*Source material*
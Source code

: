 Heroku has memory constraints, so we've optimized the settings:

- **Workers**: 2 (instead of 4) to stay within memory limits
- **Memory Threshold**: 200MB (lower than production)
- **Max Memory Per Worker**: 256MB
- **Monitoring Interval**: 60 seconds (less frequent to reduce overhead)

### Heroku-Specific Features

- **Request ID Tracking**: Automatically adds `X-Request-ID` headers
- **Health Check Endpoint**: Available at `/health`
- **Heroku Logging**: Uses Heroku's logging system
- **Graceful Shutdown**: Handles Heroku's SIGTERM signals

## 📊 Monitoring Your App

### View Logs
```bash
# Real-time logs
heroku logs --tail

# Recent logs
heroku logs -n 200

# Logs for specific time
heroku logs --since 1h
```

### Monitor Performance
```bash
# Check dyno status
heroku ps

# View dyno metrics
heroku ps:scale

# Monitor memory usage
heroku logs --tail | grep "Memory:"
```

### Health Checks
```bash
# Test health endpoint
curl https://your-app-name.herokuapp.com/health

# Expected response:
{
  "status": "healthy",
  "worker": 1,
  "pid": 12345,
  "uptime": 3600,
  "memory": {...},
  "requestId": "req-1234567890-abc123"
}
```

*Your assignment*
Taking the records from the top, repeat each line exactly until you have repeated the line that contains "- **Health Check".

*Output of the exercise*
Source code

: Heroku has memory constraints, so we've optimized the settings:

- **Workers**: 2 (instead of 4) to stay within memory limits
- **Memory Threshold**: 200MB (lower than production)
- **Max Memory Per Worker**: 256MB
- **Monitoring Interval**: 60 seconds (less frequent to reduce overhead)

### Heroku-Specific Features

- **Request ID Tracking**: Automatically adds `X-Request-ID` headers
- **Health Check Endpoint**: Available at `/health`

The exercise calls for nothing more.